Assignment →
Every line below that holds the word "public" must be listed.

Input material →
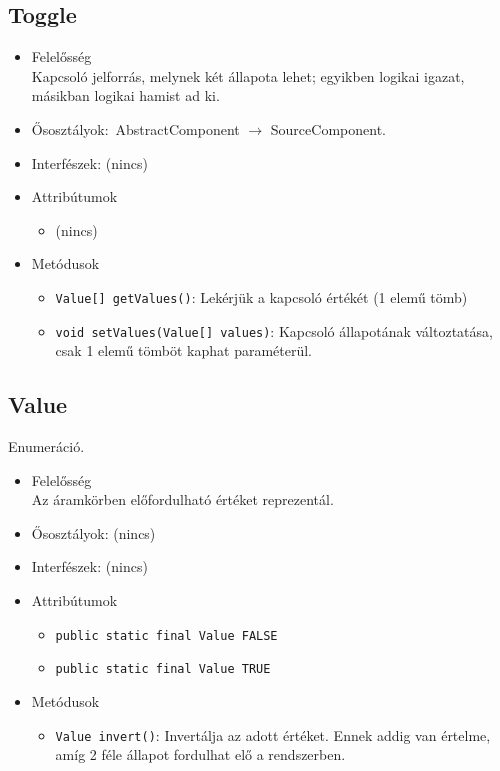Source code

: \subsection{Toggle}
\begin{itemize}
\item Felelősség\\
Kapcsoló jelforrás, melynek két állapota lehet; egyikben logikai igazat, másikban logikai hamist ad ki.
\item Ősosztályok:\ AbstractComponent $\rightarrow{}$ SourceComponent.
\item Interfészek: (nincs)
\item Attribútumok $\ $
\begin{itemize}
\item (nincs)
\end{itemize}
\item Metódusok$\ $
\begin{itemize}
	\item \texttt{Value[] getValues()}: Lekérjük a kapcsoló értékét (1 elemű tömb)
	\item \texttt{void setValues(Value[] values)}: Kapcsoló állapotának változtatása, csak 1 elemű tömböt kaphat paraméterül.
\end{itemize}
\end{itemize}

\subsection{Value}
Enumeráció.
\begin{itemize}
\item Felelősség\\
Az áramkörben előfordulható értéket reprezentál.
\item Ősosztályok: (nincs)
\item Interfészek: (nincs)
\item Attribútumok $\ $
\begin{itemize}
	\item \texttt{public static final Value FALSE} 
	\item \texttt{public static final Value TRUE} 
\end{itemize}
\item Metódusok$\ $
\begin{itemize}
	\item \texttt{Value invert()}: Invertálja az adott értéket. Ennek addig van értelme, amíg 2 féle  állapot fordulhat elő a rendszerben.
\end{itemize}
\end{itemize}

---

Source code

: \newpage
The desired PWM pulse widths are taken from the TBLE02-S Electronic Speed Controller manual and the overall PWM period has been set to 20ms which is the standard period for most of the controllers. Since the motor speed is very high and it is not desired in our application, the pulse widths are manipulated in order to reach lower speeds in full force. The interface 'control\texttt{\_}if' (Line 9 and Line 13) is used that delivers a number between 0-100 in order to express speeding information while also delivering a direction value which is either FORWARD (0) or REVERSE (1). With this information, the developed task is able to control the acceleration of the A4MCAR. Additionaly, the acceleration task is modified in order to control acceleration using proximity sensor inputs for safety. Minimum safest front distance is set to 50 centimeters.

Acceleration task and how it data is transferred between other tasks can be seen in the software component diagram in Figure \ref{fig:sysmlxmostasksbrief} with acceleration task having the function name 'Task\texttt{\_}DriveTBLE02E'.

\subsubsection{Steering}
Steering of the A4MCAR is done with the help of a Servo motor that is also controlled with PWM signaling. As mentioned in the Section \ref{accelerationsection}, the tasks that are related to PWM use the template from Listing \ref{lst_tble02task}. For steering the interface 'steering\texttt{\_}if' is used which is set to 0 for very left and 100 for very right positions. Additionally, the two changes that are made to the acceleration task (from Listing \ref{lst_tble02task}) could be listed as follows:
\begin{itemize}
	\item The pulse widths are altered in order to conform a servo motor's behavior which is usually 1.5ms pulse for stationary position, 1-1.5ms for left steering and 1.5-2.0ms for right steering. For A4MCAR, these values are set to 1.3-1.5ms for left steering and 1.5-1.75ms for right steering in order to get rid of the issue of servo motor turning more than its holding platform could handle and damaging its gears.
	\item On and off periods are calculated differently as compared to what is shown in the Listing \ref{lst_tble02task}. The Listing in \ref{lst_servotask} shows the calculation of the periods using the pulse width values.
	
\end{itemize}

Response to this task →
	\item \texttt{public static final Value FALSE} 
	\item \texttt{public static final Value TRUE} 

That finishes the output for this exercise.